WHAT IS REQUIRED: Copy the entries below exactly; any picture among them should be left out.

DATA TO PROCESS:
____________

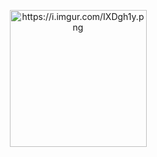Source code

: <p align="center">
  <img src="https://i.imgur.com/IXDgh1y.png" alt="https://i.imgur.com/IXDgh1y.png" class="transparent shrinkToFit" width="219" height="219">
</p>

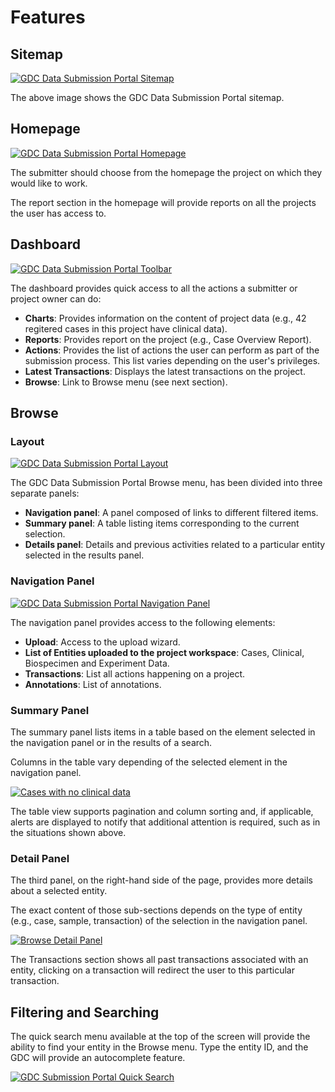 # Features

## Sitemap

[![GDC Data Submission Portal Sitemap](images/GDC_Submission_Sitemap.png)](images/GDC_Submission_Sitemap.png "Click to see the full image.")

The above image shows the GDC Data Submission Portal sitemap.

## Homepage

[![GDC Data Submission Portal Homepage](images/GDC_Submission_Homepage.png)](images/GDC_Submission_Homepage.png "Click to see the full image.")

The submitter should choose from the homepage the project on which they would like to work.

The report section in the homepage will provide reports on all the projects the user has access to.


## Dashboard


[![GDC Data Submission Portal Toolbar](images/GDC_Submission_Dashboard.png)](images/GDC_Submission_Dashboard.png "Click to see the full image.")

The dashboard provides quick access to all the actions a submitter or project owner can do:

* __Charts__: Provides information on the content of project data (e.g., 42 regitered cases in this project have clinical data).
* __Reports__: Provides report on the project (e.g., Case Overview Report).
* __Actions__: Provides the list of actions the user can perform as part of the submission process. This list varies depending on the user's privileges.
* __Latest Transactions__: Displays the latest transactions on the project.
* __Browse__: Link to Browse menu (see next section).

## Browse

### Layout

[![GDC Data Submission Portal Layout](images/GDC_Submission_Portal_Layout.png)](images/GDC_Submission_Portal_Layout.png "Click to see the full image.")

The GDC Data Submission Portal Browse menu, has been divided into three separate panels:

* __Navigation panel__: A panel composed of links to different filtered items.
* __Summary panel__: A table listing items corresponding to the current selection.
* __Details panel__: Details and previous activities related to a particular entity selected in the results panel.


### Navigation Panel

[![GDC Data Submission Portal Navigation Panel](images/GDC_Submission_Navigation.png)](images/GDC_Submission_Navigation.png "Click to see the full image.")

The navigation panel provides access to the following elements:

* __Upload__: Access to the upload wizard. 
* __List of Entities uploaded to the project workspace__: Cases, Clinical, Biospecimen and Experiment Data.
* __Transactions__: List all actions happening on a project.
* __Annotations__: List of annotations. 

### Summary Panel

The summary panel lists items in a table based on the element selected in the navigation panel or in the results of a search.

Columns in the table vary depending of the selected element in the navigation panel.

[![Cases with no clinical data](images/GDC_Submission_Cases_with_no_Clinical_Data.png)](images/GDC_Submission_Cases_with_no_Clinical_Data.png "Click to see the full image.")

The table view supports pagination and column sorting and, if applicable, alerts are displayed to notify that additional attention is required, such as in the situations shown above.


### Detail Panel

The third panel, on the right-hand side of the page, provides more details about a selected entity.

The exact content of those sub-sections depends on the type of entity (e.g., case, sample, transaction) of the selection in the navigation panel.

[![Browse Detail Panel](images/GDC_Submission_Details_Panel.png)](images/GDC_Submission_Details_Panel.png "Click to see the full image.")

The Transactions section shows all past transactions associated with an entity, clicking on a transaction will redirect the user to this particular transaction.

## Filtering and Searching

The quick search menu available at the top of the screen will provide the ability to find your entity in the Browse menu. Type the entity ID, and the GDC will provide an autocomplete feature.

[![GDC Submission Portal Quick Search](images/GDC_Submission_Quick_Search.png)](images/GDC_Submission_Quick_Search.png "Click to see the full image.")
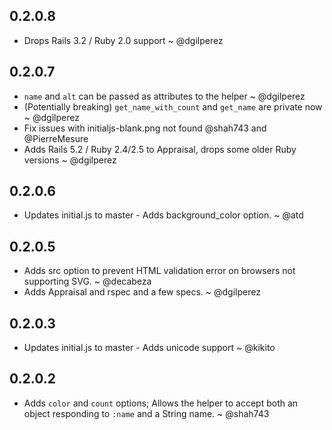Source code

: ## 0.2.0.8

- Drops Rails 3.2 / Ruby 2.0 support ~ @dgilperez

## 0.2.0.7

* `name` and `alt` can be passed as attributes to the helper ~ @dgilperez
* (Potentially breaking) `get_name_with_count` and `get_name` are private now ~ @dgilperez
* Fix issues with initialjs-blank.png not found @shah743 and @PierreMesure
* Adds Rails 5.2 / Ruby 2.4/2.5 to Appraisal, drops some older Ruby versions ~ @dgilperez

## 0.2.0.6

* Updates initial.js to master - Adds background_color option. ~ @atd

## 0.2.0.5

* Adds src option to prevent HTML validation error on browsers not supporting SVG. ~ @decabeza
* Adds Appraisal and rspec and a few specs. ~ @dgilperez

## 0.2.0.3

* Updates initial.js to master - Adds unicode support ~ @kikito

## 0.2.0.2

* Adds `color` and `count` options; Allows the helper to accept both an object responding to `:name` and a String name. ~ @shah743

____________

RESULT:
Source code

: <p align="center">
  <img src="https://i.imgur.com/IXDgh1y.png" alt="https://i.imgur.com/IXDgh1y.png" class="transparent shrinkToFit" width="219" height="219">
</p>

 # Features

## Sitemap

[![GDC Data Submission Portal Sitemap](images/GDC_Submission_Sitemap.png)](images/GDC_Submission_Sitemap.png "Click to see the full image.")

The above image shows the GDC Data Submission Portal sitemap.

## Homepage

[![GDC Data Submission Portal Homepage](images/GDC_Submission_Homepage.png)](images/GDC_Submission_Homepage.png "Click to see the full image.")

The submitter should choose from the homepage the project on which they would like to work.

The report section in the homepage will provide reports on all the projects the user has access to.


## Dashboard


[![GDC Data Submission Portal Toolbar](images/GDC_Submission_Dashboard.png)](images/GDC_Submission_Dashboard.png "Click to see the full image.")

The dashboard provides quick access to all the actions a submitter or project owner can do:

* __Charts__: Provides information on the content of project data (e.g., 42 regitered cases in this project have clinical data).
* __Reports__: Provides report on the project (e.g., Case Overview Report).
* __Actions__: Provides the list of actions the user can perform as part of the submission process. This list varies depending on the user's privileges.
* __Latest Transactions__: Displays the latest transactions on the project.
* __Browse__: Link to Browse menu (see next section).

## Browse

### Layout

[![GDC Data Submission Portal Layout](images/GDC_Submission_Portal_Layout.png)](images/GDC_Submission_Portal_Layout.png "Click to see the full image.")

The GDC Data Submission Portal Browse menu, has been divided into three separate panels:

* __Navigation panel__: A panel composed of links to different filtered items.
* __Summary panel__: A table listing items corresponding to the current selection.
* __Details panel__: Details and previous activities related to a particular entity selected in the results panel.


### Navigation Panel

[![GDC Data Submission Portal Navigation Panel](images/GDC_Submission_Navigation.png)](images/GDC_Submission_Navigation.png "Click to see the full image.")

The navigation panel provides access to the following elements:

* __Upload__: Access to the upload wizard. 
* __List of Entities uploaded to the project workspace__: Cases, Clinical, Biospecimen and Experiment Data.
* __Transactions__: List all actions happening on a project.
* __Annotations__: List of annotations. 

### Summary Panel

The summary panel lists items in a table based on the element selected in the navigation panel or in the results of a search.

Columns in the table vary depending of the selected element in the navigation panel.

[![Cases with no clinical data](images/GDC_Submission_Cases_with_no_Clinical_Data.png)](images/GDC_Submission_Cases_with_no_Clinical_Data.png "Click to see the full image.")

The table view supports pagination and column sorting and, if applicable, alerts are displayed to notify that additional attention is required, such as in the situations shown above.


### Detail Panel

The third panel, on the right-hand side of the page, provides more details about a selected entity.

The exact content of those sub-sections depends on the type of entity (e.g., case, sample, transaction) of the selection in the navigation panel.

[![Browse Detail Panel](images/GDC_Submission_Details_Panel.png)](images/GDC_Submission_Details_Panel.png "Click to see the full image.")

The Transactions section shows all past transactions associated with an entity, clicking on a transaction will redirect the user to this particular transaction.

## Filtering and Searching

The quick search menu available at the top of the screen will provide the ability to find your entity in the Browse menu. Type the entity ID, and the GDC will provide an autocomplete feature.

[![GDC Submission Portal Quick Search](images/GDC_Submission_Quick_Search.png)](images/GDC_Submission_Quick_Search.png "Click to see the full image.")
Source code

: ## 0.2.0.8

- Drops Rails 3.2 / Ruby 2.0 support ~ @dgilperez

## 0.2.0.7

* `name` and `alt` can be passed as attributes to the helper ~ @dgilperez
* (Potentially breaking) `get_name_with_count` and `get_name` are private now ~ @dgilperez
* Fix issues with initialjs-blank.png not found @shah743 and @PierreMesure
* Adds Rails 5.2 / Ruby 2.4/2.5 to Appraisal, drops some older Ruby versions ~ @dgilperez

## 0.2.0.6

* Updates initial.js to master - Adds background_color option. ~ @atd

## 0.2.0.5

* Adds src option to prevent HTML validation error on browsers not supporting SVG. ~ @decabeza
* Adds Appraisal and rspec and a few specs. ~ @dgilperez

## 0.2.0.3

* Updates initial.js to master - Adds unicode support ~ @kikito

## 0.2.0.2

* Adds `color` and `count` options; Allows the helper to accept both an object responding to `:name` and a String name. ~ @shah743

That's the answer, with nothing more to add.